Peppercorn
==========

A library for converting a token stream into a data structure comprised of
sequences, mappings, and scalars, developed primarily for converting HTTP
form post data into a richer data structure. It runs on Python 2.7, 3.4, 3.5,
3.6 and 3.7.

Example "bare" usage:

.. code-block:: python

  >>> fields = [
  ... ('name', 'project1'),
  ... ('title', 'Cool project'),
  ... ('__start__', 'series:mapping'),
  ... ('name', 'date series 1'),
  ... ('__start__', 'dates:sequence'),
  ... ('__start__', 'date:sequence'),
  ... ('day', '10'),
  ... ('month', '12'),
  ... ('year', '2008'),
  ... ('__end__', 'date:sequence'),
  ... ('__start__', 'date:sequence'),
  ... ('day', '10'),
  ... ('month', '12'),
  ... ('year', '2009'),
  ... ('__end__', 'date:sequence'),
  ... ('__end__', 'dates:sequence'),
  ... ('__start__', ':ignore'),
  ... ('selectall', ''),
  ... ('__end__', ''),
  ... ('__end__', 'series:mapping'),
  ... ]
   >>> from peppercorn import parse
   >>> return pprint.pprint(parse(fields))
   {'series':
     {'name':'date series 1',
      'dates': [['10', '12', '2008'], ['10', '12', '2009']]},
    'name': 'project1',
    'title': 'Cool project'}

A ``__start__`` token pushes a data structure onto the stack.  Its
value is composed of a name and a type, separated by a colon
(e.g. ``date:sequence``).  Four ``__start__`` token types exist:

- ``sequence``: begins a sequence.  Subsequent data elements will be
  added as positional elements in the sequence.

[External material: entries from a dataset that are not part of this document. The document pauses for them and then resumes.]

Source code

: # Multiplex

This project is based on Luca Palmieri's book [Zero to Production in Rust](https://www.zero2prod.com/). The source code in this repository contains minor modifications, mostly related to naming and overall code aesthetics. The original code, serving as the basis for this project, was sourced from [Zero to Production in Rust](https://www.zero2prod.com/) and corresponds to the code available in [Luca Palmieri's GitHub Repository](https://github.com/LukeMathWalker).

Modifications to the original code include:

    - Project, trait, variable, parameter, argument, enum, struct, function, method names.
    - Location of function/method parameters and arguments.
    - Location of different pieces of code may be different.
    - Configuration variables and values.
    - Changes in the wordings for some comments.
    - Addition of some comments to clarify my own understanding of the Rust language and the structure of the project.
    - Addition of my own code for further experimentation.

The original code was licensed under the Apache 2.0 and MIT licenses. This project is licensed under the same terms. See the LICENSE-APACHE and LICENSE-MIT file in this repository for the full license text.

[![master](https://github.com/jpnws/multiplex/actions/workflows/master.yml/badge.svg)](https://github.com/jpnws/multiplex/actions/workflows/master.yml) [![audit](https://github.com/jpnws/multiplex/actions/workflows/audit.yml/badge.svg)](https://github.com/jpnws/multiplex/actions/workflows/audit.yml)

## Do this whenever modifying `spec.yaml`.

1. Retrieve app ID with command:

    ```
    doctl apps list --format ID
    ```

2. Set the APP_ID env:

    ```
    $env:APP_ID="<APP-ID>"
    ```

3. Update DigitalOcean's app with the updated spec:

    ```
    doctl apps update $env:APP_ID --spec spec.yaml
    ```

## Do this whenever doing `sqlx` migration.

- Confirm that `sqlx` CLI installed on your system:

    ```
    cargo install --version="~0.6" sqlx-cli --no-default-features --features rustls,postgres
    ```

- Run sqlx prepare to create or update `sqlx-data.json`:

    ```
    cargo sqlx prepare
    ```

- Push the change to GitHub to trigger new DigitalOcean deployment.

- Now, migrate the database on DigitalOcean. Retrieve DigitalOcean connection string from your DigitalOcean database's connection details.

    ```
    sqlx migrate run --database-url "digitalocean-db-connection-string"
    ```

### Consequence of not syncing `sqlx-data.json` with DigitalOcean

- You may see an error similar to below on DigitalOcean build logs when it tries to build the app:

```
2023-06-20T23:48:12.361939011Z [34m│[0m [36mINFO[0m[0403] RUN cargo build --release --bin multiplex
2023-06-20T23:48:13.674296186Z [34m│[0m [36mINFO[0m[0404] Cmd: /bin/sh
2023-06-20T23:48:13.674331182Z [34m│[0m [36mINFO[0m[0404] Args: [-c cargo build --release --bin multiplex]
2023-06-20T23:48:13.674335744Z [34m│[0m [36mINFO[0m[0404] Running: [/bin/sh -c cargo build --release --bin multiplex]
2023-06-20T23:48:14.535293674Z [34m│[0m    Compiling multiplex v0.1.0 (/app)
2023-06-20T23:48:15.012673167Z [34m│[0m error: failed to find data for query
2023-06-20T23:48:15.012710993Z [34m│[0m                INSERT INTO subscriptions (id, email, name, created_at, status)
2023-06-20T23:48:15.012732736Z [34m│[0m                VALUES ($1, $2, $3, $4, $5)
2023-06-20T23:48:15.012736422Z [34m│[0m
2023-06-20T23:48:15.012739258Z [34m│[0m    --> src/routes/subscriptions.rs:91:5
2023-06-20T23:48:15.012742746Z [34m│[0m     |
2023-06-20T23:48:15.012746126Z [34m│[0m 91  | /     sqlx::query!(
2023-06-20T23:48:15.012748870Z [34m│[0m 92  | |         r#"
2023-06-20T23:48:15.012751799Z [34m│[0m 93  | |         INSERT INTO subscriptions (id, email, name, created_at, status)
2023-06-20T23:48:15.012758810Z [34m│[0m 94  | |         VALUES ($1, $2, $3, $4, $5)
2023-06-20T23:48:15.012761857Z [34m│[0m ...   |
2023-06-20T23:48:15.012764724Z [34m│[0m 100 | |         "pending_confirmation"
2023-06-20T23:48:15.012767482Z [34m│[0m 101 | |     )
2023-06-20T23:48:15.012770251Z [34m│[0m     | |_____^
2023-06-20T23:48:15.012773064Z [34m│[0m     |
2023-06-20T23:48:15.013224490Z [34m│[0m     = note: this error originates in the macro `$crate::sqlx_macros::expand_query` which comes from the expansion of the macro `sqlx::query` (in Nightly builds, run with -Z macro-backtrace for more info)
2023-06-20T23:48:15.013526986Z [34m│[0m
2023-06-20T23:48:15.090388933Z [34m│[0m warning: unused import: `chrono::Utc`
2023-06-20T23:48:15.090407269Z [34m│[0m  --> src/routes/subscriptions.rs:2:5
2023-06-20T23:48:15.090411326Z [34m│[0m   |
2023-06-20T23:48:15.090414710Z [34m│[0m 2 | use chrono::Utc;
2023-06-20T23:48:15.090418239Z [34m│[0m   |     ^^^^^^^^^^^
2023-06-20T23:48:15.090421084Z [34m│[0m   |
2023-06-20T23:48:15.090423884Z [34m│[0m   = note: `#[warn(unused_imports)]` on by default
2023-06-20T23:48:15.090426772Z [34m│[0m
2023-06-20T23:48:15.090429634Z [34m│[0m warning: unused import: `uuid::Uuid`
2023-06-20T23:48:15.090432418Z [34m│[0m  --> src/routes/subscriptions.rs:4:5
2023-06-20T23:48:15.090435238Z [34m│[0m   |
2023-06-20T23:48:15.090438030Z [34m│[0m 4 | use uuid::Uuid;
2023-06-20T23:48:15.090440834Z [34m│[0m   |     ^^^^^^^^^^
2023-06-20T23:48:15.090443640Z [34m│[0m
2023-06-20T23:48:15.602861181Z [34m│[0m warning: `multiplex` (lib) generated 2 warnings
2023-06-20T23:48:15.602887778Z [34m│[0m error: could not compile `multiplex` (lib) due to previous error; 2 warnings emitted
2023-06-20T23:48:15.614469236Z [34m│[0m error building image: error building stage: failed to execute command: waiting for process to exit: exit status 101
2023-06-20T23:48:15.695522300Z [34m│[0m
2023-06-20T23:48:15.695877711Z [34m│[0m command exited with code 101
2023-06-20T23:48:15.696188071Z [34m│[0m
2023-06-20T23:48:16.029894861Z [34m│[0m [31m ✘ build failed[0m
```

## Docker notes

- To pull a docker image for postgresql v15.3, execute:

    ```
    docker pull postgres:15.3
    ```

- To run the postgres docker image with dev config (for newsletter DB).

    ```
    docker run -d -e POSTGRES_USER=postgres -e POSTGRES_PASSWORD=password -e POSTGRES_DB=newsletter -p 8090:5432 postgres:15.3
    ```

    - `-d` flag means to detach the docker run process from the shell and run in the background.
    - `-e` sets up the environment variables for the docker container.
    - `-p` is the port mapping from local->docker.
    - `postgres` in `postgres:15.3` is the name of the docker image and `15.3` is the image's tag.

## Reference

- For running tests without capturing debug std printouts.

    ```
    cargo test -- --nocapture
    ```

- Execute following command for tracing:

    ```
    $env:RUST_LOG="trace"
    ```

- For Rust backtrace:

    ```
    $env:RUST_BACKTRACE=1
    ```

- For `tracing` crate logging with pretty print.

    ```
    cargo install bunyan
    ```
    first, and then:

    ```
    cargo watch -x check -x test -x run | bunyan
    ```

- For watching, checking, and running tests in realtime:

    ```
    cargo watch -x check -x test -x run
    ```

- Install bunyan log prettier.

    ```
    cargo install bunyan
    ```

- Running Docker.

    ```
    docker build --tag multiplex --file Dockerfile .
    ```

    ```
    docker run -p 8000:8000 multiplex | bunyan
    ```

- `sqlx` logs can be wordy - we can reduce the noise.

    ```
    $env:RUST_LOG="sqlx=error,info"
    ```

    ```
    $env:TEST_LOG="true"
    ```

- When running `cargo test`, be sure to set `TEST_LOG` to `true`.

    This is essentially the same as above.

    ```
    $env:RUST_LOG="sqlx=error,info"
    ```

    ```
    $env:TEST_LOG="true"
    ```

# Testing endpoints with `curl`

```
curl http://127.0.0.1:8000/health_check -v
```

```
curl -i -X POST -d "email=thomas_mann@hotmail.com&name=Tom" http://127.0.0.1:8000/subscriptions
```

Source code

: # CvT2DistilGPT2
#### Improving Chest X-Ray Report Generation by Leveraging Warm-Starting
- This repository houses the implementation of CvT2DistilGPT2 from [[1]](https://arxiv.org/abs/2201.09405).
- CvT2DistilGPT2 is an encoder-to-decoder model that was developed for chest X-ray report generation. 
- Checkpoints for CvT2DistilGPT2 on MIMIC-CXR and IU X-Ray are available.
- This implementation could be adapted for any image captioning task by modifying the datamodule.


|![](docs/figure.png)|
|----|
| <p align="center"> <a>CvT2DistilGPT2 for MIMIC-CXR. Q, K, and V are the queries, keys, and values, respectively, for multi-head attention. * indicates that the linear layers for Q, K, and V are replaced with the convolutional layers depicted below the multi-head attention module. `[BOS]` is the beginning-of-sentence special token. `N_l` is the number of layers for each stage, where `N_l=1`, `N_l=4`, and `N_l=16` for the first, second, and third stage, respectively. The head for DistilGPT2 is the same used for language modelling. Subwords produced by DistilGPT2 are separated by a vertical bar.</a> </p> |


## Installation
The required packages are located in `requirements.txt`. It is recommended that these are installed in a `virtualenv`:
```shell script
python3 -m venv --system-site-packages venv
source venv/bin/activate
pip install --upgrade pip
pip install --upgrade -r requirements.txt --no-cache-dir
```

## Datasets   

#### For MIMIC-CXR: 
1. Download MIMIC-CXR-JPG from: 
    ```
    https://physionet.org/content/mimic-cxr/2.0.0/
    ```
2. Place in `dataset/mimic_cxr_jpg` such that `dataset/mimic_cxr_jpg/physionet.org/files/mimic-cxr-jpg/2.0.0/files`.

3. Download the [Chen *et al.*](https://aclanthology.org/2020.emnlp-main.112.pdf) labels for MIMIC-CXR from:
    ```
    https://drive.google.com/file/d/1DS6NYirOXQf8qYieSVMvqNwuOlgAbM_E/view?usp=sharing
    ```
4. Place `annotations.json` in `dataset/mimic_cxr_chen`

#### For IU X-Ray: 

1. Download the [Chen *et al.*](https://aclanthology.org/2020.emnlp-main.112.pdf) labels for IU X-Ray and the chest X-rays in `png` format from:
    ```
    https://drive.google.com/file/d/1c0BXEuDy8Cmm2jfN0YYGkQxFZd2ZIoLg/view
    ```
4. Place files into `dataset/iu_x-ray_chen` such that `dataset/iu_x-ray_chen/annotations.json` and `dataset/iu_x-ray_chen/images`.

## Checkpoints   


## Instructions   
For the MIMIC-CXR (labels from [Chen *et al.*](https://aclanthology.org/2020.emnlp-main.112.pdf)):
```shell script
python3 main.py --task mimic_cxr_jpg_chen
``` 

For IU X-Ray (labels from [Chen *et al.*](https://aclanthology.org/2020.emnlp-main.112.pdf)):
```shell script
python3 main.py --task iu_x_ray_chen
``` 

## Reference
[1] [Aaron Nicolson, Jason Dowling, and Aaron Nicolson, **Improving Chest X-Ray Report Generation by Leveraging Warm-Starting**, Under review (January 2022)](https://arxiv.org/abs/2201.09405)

- ``mapping``: begins a mapping.  Subsequent data elements will be
  added as key/value pairs in the mapping.

- ``rename``: begins a special mode.  The value of the first
  subsequent data element in the stream will be used within its
  parent sequence or mapping; any remaining data elements until the
  corresponding ``__end__`` marker are ignored.

  If the parent is a mapping, the key used in the mapping will be the
  name of the ``rename`` token (when ``value="something:rename"``, the
  key will be ``something``).  The value will be the value of the
  first data element.

  If the parent is a sequence, the ``rename`` token name is ignored,
  and the value of the first data element is placed into the sequence.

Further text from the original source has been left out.